Assigned task: Which lines have the string "JSON"? Copy all of them from the entries below.

* * * * * * * * *

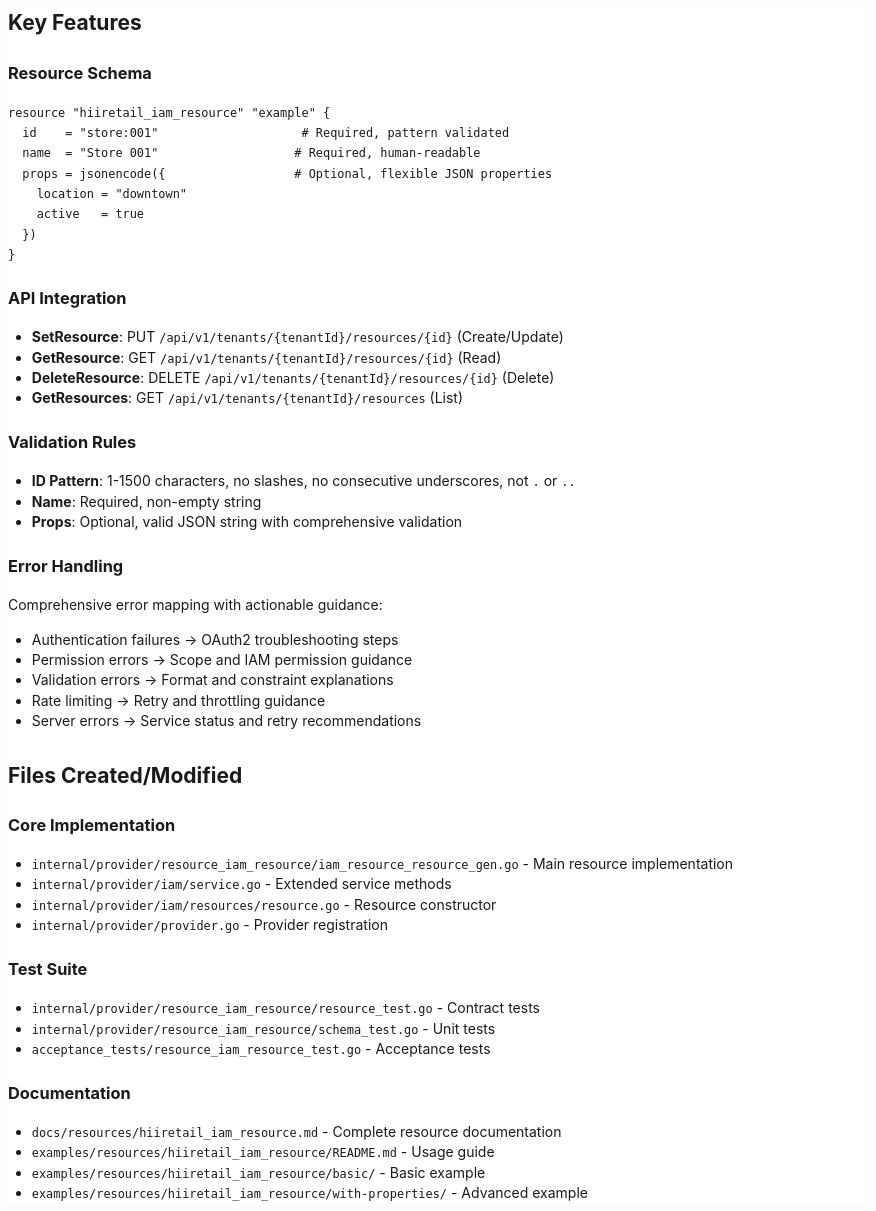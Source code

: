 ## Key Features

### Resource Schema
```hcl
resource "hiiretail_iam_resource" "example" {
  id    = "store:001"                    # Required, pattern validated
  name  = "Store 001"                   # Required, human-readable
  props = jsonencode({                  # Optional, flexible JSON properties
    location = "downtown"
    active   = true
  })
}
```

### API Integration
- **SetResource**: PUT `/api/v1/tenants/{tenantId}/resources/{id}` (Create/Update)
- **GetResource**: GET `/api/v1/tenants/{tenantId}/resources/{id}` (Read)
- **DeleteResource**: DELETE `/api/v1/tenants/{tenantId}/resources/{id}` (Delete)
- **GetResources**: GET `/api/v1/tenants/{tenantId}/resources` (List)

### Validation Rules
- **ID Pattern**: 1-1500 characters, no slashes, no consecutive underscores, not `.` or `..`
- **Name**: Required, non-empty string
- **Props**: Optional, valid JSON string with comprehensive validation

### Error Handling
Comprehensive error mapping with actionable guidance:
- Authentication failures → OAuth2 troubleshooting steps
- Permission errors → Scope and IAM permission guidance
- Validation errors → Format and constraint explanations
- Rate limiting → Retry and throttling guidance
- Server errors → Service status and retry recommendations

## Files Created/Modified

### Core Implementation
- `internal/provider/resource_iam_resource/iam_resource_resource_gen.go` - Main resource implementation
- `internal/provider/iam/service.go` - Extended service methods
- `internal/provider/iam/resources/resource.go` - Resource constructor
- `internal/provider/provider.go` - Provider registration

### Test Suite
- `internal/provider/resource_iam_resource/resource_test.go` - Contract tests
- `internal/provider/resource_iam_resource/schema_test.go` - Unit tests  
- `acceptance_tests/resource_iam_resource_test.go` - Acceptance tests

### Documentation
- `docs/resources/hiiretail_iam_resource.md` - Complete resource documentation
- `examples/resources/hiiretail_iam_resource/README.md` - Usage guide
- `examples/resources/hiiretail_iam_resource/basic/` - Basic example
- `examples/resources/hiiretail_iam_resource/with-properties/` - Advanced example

* * * * * * * * *

Task result:
  props = jsonencode({                  # Optional, flexible JSON properties
- **Props**: Optional, valid JSON string with comprehensive validation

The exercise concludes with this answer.